Anyway, fun fluffy movie, of the sort that Comedy Central or SciFi Channel would rerun at odd hours. Unfortunately, it doesn't seem to be available on DVD. [Though I'm sure Ian's thankful for that.]
PS: In a closer vein to the original hypothetical, I've never read Y: The Last Man, and only know its premise. Does it deal with transsexuals at all? FTMs or MTFs? If so, how were they affected by the plague scenario?
Kiss and makeup
Yaaay! Blogger's back up! Must post quickly before it goes down again!
Yesterday, I was rather unfair to antiprincess.
Monday, she blogged (excerpt):
I feel it's important to chime in on the origins of cosmetics. I've been hunting high and low for a solid citation, and so far come up empty, but I think I read somewhere that men and women in ancient desert cultures used kohl around their eyes to cut glare, and those individuals as could afford it used all manner of more colorful and expensive dusts and pastes ground from precious and semi-precious stones. Throughout recorded history (and earlier, I imagine) cosmetics and lotions and unguents and hair waxes and all manner of skin dyes and paints were used by clergypeople (priests and priestesses) as part of purification rituals preceding religious rites. I think (though I'm no fashion scholar) that the function of cosmetics as class markers came first, as they were reserved for those who could afford them and those for whom their use signified a religious function. Consider what any individual needs to successfully complete "beauty rituals" - you need money, with which to purchase your lapis-lazuli dust or cochineal-beetle paste or modern concoction of wax and water, and you need time, time set aside in which you are totally devoted to the preparation of the materials, preparation of the tools, cleansing, applying, combing, brushing, painting, etc. So, going out in public with this stuff on your face meant that a) you have enough money to spend on something you can't eat and b) you do not devote your every waking hour to labor, but instead have the luxury to spend at least some of your time grooming. Of course, if you are of the opinion that gender created class, we're right back to blaming the patriarchy. But I am not completely convinced that gender creates class, or created it in the first place, at any rate. So, I think that cosmetics are a relic of one particular visual representation of class issues, at the base, even though nowadays every teeniebopper with even the most pathetic pittance of an allowance can afford that pink-and-green tube of Maybelline and a strawberry lipgloss.
In her comments, I recommended Flapper, because it addresses the birth of modern makeup popularity to a certain extent, and replied to the best of my memory gleaned from this and other books:
The major changes in dress in the 1920s led to a blurring of visible class differences.

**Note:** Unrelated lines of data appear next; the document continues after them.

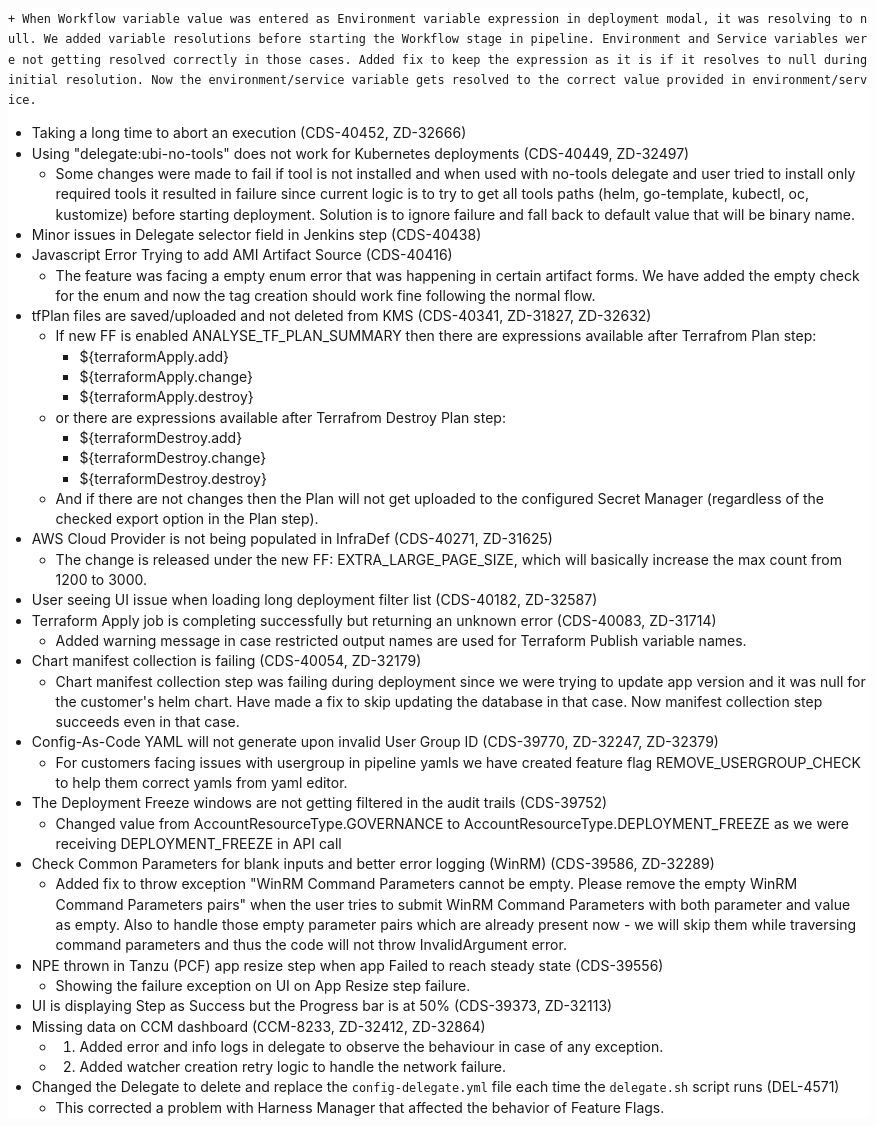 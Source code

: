 	+ When Workflow variable value was entered as Environment variable expression in deployment modal, it was resolving to null. We added variable resolutions before starting the Workflow stage in pipeline. Environment and Service variables were not getting resolved correctly in those cases. Added fix to keep the expression as it is if it resolves to null during initial resolution. Now the environment/service variable gets resolved to the correct value provided in environment/service.
* Taking a long time to abort an execution (CDS-40452, ZD-32666)
* Using "delegate:ubi-no-tools" does not work for Kubernetes deployments (CDS-40449, ZD-32497)
	+ Some changes were made to fail if tool is not installed and when used with no-tools delegate and user tried to install only required tools it resulted in failure since current logic is to try to get all tools paths (helm, go-template, kubectl, oc, kustomize) before starting deployment. Solution is to ignore failure and fall back to default value that will be binary name.
* Minor issues in Delegate selector field in Jenkins step (CDS-40438)
* Javascript Error Trying to add AMI Artifact Source (CDS-40416)
	+ The feature was facing a empty enum error that was happening in certain artifact forms. We have added the empty check for the enum and now the tag creation should work fine following the normal flow.
* tfPlan files are saved/uploaded and not deleted from KMS (CDS-40341, ZD-31827, ZD-32632)
	+ If new FF is enabled ANALYSE\_TF\_PLAN\_SUMMARY then there are expressions available after Terrafrom Plan step:
		- ${terraformApply.add}
		- ${terraformApply.change}
		- ${terraformApply.destroy}
	+ or there are expressions available after Terrafrom Destroy Plan step:
		- ${terraformDestroy.add}
		- ${terraformDestroy.change}
		- ${terraformDestroy.destroy}
	+ And if there are not changes then the Plan will not get uploaded to the configured Secret Manager (regardless of the checked export option in the Plan step).
* AWS Cloud Provider is not being populated in InfraDef (CDS-40271, ZD-31625)
	+ The change is released under the new FF: EXTRA\_LARGE\_PAGE\_SIZE, which will basically increase the max count from 1200 to 3000.
* User seeing UI issue when loading long deployment filter list (CDS-40182, ZD-32587)
* Terraform Apply job is completing successfully but returning an unknown error (CDS-40083, ZD-31714)
	+ Added warning message in case restricted output names are used for Terraform Publish variable names.
* Chart manifest collection is failing (CDS-40054, ZD-32179)
	+ Chart manifest collection step was failing during deployment since we were trying to update app version and it was null for the customer's helm chart. Have made a fix to skip updating the database in that case. Now manifest collection step succeeds even in that case.
* Config-As-Code YAML will not generate upon invalid User Group ID (CDS-39770, ZD-32247, ZD-32379)
	+ For customers facing issues with usergroup in pipeline yamls we have created feature flag REMOVE\_USERGROUP\_CHECK to help them correct yamls from yaml editor.
* The Deployment Freeze windows are not getting filtered in the audit trails (CDS-39752)
	+ Changed value from AccountResourceType.GOVERNANCE to AccountResourceType.DEPLOYMENT\_FREEZE as we were receiving DEPLOYMENT\_FREEZE in API call
* Check Common Parameters for blank inputs and better error logging (WinRM) (CDS-39586, ZD-32289)
	+ Added fix to throw exception "WinRM Command Parameters cannot be empty. Please remove the empty WinRM Command Parameters pairs" when the user tries to submit WinRM Command Parameters with both parameter and value as empty. Also to handle those empty parameter pairs which are already present now - we will skip them while traversing command parameters and thus the code will not throw InvalidArgument error.
* NPE thrown in Tanzu (PCF) app resize step when app Failed to reach steady state (CDS-39556)
	+ Showing the failure exception on UI on App Resize step failure.
* UI is displaying Step as Success but the Progress bar is at 50% (CDS-39373, ZD-32113)
* Missing data on CCM dashboard (CCM-8233, ZD-32412, ZD-32864)
	+ 1. Added error and info logs in delegate to observe the behaviour in case of any exception.
	+ 2. Added watcher creation retry logic to handle the network failure.
* Changed the Delegate to delete and replace the `config-delegate.yml` file each time the `delegate.sh` script runs (DEL-4571)
	+ This corrected a problem with Harness Manager that affected the behavior of Feature Flags.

A quote (from the NYTimes review): "In a study published in 1929, an Indiana businessman complained, 'I used to be able to tell something about the background of a girl applying for a job as stenographer by her clothes . . . but today I often have to wait till she speaks, shows a gold tooth, or otherwise gives me a second clue.'"
At any rate, cosmetics existed for a long time, though (with a few notable exceptions, like Queen Elizabeth I, or particular affectations like beauty spots) was generally considered a low-class common thing to do (at least in the West). Well-bred ladies didn't wear makeup, and that sentiment has been portrayed in popular media from Jane Austen to Gone With the Wind.
HOWEVER, the flappers began to wear makeup as a way of flouting the old social order and flaunting their beauty. [Remember, flappers were the daughters of Victorians -- there was a lot to rebel against!] Flappers (so the book claims) wore makeup because they didn't have to. It was portrayed as being daring or fun or whatever.
Now, I'll point out that (still from Zeitz) this was also the timeperiod when advertising really took off (after WWI, all the propogandists had to go somewhere) and played up social insecurities. Keep in mind Listerine invented halitosis, and imagine similar campaigns about all kinds of ordinary skin conditions. So that probably played into it as well.
[And don't forget, this was also the early years of Hollywood glamor. Acting was one of the professions long associated with makeup, although until the 1800s, it was considered a low-class profession, barely better than prostitute.]
Anyway, if you actually want to look into the history of cosmetics, hopefully this gives you a place to start -- at least as they're used and perceived nowadays.
After yesterday's post, I did a little more digging into works I could read full-text, and got a bit further. As it turns out we're both right. How does the Monkees song go? "It's a little bit me and it's a little bit you." In brief, here's what I found:
Throughout history, cosmetic use seems to have alternated between (1) being the exclusive province of the upper classes and nobility (think ancient Egypt or the pre-revolutionary 18th Century) or (2) not being used much at all (Greeks & Romans, early Medieval). But either way, cosmetics were used about equally by both sexes. It really was more about class and not gender.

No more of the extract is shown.